Personally, I sold the V6 after just a few months and got a Mara X.

The moral of the story for me is that the idea of PIDing a new Silvia was a mistake. It is just too expensive once you Auber it, and your money can do better. Here is what I would do if I were you, with different budgets:

Up to £300-350 - I would look for a used Silvia (ideally V3 and up, with an Auber PID already installed) or a similar Gaggia.
Up to £500 - I would look for a machine similar to Silvia that comes with a PID from the factory (such as Lelit Anna PID or similar (https://www.coffeefriend.co.uk/p/traditionl-espresso-coffee-machine-lelit-anna-tem/?gclid=Cj0KCQjwnqH7BRDdARIsACTSAdsd9TaYgNchYPFEW1WK6Nmpub9h0otziwirwcbHyG5nMjMkfXAzUbYaAm8PEALw_wcB) 
Alternatively at the £500 mark - a used HX machine.

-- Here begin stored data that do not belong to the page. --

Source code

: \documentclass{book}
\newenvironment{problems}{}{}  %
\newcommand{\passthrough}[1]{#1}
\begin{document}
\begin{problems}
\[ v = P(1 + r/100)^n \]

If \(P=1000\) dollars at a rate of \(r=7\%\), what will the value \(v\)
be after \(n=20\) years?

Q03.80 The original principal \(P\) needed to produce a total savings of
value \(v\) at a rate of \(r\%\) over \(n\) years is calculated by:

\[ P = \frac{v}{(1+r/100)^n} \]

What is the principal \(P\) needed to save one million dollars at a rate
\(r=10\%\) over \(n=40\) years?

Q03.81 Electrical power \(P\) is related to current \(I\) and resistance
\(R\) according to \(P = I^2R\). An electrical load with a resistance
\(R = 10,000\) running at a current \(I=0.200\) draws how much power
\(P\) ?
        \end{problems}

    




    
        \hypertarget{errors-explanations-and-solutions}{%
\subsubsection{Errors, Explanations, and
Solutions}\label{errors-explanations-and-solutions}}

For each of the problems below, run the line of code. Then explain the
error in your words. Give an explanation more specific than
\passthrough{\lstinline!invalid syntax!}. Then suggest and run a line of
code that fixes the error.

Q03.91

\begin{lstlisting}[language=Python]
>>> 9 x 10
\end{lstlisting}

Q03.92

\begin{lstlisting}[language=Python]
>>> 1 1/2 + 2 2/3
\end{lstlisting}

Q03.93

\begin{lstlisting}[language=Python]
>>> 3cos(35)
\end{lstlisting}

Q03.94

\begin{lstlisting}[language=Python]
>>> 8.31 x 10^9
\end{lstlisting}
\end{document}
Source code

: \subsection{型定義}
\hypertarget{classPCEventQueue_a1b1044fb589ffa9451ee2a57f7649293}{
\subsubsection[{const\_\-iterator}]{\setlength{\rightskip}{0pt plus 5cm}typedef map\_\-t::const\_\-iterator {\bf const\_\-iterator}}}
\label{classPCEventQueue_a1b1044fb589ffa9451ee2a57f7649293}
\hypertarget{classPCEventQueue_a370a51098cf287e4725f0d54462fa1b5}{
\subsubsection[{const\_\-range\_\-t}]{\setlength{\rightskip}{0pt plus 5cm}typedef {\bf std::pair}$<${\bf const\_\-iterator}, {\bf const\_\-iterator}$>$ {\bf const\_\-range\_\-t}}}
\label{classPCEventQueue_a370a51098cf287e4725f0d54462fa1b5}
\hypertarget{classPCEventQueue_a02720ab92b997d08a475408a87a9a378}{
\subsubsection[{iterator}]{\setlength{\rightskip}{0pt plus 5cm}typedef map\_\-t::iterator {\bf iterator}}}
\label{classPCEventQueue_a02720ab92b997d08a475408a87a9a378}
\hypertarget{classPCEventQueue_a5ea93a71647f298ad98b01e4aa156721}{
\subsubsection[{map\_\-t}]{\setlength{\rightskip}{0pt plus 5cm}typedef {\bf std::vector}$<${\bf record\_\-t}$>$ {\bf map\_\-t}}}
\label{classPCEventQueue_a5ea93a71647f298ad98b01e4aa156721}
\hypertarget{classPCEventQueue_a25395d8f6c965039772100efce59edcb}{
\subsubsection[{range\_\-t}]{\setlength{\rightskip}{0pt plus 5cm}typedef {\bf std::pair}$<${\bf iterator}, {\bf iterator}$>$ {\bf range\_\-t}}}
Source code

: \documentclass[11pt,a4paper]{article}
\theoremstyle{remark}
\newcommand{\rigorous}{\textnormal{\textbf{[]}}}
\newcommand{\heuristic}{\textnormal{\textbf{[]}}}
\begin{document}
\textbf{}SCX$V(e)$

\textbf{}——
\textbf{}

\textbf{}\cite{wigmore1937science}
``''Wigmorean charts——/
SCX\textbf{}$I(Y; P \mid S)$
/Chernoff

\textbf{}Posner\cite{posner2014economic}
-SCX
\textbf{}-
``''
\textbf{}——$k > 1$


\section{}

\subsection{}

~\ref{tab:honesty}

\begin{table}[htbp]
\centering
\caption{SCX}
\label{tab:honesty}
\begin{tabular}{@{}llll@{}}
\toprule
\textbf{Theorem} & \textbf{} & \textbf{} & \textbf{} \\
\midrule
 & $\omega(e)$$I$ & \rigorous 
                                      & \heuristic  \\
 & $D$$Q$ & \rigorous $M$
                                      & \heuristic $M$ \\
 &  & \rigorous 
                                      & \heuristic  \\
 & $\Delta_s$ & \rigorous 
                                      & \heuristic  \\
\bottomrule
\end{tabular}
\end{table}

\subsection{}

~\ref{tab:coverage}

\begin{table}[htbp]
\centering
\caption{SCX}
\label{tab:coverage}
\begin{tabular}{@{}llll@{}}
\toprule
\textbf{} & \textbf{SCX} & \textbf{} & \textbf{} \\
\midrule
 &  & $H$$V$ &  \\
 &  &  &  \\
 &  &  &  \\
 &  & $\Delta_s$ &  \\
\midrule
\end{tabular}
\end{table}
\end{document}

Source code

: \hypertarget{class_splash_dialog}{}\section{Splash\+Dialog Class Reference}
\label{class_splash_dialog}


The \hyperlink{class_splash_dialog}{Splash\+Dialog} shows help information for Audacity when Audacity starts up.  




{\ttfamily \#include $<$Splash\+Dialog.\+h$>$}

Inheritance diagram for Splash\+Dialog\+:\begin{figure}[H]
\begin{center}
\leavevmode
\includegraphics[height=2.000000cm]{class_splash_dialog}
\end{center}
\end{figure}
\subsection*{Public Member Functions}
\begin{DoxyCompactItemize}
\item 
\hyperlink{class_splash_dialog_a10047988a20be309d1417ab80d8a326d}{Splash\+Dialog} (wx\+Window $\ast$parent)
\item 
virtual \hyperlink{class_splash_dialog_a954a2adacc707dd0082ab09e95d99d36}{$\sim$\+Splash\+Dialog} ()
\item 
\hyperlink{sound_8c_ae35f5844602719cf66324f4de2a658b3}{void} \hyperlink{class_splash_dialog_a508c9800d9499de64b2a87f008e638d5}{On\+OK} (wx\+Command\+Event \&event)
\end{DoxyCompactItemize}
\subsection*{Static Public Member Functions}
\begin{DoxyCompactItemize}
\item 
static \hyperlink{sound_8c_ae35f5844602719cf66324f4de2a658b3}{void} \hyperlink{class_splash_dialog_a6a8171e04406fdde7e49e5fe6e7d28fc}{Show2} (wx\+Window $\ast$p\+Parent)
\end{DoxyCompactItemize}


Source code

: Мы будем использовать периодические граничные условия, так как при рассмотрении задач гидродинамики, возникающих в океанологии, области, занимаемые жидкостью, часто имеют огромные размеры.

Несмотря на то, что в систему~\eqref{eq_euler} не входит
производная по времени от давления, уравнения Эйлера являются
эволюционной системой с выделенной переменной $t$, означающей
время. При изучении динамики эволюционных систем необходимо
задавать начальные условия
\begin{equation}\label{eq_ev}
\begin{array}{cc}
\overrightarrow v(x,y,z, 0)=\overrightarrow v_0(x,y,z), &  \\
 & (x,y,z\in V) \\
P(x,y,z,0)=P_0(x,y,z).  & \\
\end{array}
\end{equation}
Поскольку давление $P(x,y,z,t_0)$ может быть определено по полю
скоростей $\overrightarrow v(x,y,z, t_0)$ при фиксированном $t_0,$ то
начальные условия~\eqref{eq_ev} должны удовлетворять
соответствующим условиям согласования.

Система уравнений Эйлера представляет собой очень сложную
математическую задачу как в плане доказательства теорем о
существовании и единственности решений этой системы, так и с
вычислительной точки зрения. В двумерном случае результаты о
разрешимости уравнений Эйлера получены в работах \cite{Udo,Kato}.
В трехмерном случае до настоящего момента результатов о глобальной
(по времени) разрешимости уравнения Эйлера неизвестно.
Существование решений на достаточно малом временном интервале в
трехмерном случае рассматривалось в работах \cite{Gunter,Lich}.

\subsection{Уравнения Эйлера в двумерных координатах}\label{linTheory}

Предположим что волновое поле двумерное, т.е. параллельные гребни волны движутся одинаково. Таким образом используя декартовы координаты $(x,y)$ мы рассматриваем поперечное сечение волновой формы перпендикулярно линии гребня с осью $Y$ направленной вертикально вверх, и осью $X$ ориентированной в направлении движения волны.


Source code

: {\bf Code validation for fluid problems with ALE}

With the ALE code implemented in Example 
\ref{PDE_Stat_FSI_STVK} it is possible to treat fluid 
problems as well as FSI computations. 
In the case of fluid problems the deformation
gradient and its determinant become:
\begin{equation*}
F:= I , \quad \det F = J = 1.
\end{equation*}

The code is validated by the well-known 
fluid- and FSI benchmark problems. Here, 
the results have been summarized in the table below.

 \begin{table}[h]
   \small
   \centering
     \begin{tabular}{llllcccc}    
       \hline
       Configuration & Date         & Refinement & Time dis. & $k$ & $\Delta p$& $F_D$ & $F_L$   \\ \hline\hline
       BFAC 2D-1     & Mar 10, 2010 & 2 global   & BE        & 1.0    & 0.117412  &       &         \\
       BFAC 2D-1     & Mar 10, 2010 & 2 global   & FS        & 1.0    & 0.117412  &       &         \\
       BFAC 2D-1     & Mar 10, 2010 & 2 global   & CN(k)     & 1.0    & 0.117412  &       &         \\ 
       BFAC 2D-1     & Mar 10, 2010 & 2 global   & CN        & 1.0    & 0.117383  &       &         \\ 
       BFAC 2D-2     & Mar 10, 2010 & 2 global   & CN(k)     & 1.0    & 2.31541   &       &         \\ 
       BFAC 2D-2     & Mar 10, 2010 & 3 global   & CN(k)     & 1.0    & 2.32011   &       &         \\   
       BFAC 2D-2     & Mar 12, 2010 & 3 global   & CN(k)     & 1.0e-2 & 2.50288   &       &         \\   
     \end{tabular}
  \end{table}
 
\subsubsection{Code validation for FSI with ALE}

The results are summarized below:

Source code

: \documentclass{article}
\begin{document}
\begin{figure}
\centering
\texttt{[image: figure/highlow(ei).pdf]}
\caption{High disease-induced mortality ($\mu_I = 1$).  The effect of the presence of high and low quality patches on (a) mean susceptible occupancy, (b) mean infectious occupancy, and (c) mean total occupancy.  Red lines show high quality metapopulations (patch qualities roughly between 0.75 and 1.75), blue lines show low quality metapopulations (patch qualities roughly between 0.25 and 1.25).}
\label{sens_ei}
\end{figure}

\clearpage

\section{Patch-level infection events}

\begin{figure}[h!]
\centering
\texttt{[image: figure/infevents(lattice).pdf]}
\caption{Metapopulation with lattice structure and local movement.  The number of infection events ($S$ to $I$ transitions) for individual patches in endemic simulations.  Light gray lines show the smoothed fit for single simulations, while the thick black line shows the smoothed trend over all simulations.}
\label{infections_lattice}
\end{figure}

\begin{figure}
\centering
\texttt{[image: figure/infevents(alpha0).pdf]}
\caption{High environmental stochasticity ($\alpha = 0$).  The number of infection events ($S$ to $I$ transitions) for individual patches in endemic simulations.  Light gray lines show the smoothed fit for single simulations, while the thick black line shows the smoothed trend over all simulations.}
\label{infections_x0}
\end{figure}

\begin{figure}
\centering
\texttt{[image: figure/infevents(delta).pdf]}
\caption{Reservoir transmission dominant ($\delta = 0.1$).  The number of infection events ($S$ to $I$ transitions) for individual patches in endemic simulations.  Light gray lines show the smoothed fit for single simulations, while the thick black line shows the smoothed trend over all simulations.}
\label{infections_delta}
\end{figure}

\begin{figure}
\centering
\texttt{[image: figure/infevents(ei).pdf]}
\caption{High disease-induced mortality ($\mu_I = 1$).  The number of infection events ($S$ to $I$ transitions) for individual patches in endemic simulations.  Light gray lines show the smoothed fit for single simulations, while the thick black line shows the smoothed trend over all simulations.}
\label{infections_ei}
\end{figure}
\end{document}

Over £500 - something even better than the above. 🙂

Also don't forget to budget for a grinder. No point in having a good machine if you don't have a proper grinder to go with it.


----------



## OrignalAlpha (Aug 24, 2020)

Doram said:


> Up to £500 - I would look for a machine similar to Silvia that comes with a PID from the factory (such as Lelit Anna PID or similar (https://www.coffeefriend.co.uk/p/traditionl-espresso-coffee-machine-lelit-anna-tem/?gclid=Cj0KCQjwnqH7BRDdARIsACTSAdsd9TaYgNchYPFEW1WK6Nmpub9h0otziwirwcbHyG5nMjMkfXAzUbYaAm8PEALw_wcB)


 Yes, I was thinking of getting this, unfortunately I'm not too keen on the 57mm portafilter, just makes getting accessories that much more difficult. Also I believe the Silvia is more solidly built and has a much larger community. But for the price I think it's great the Lelit Anna offers a PID. It's something I'm still considering.



Doram said:


> Up to £300-350 - I would look for a used Silvia (ideally V3 and up, with an Auber PID already installed)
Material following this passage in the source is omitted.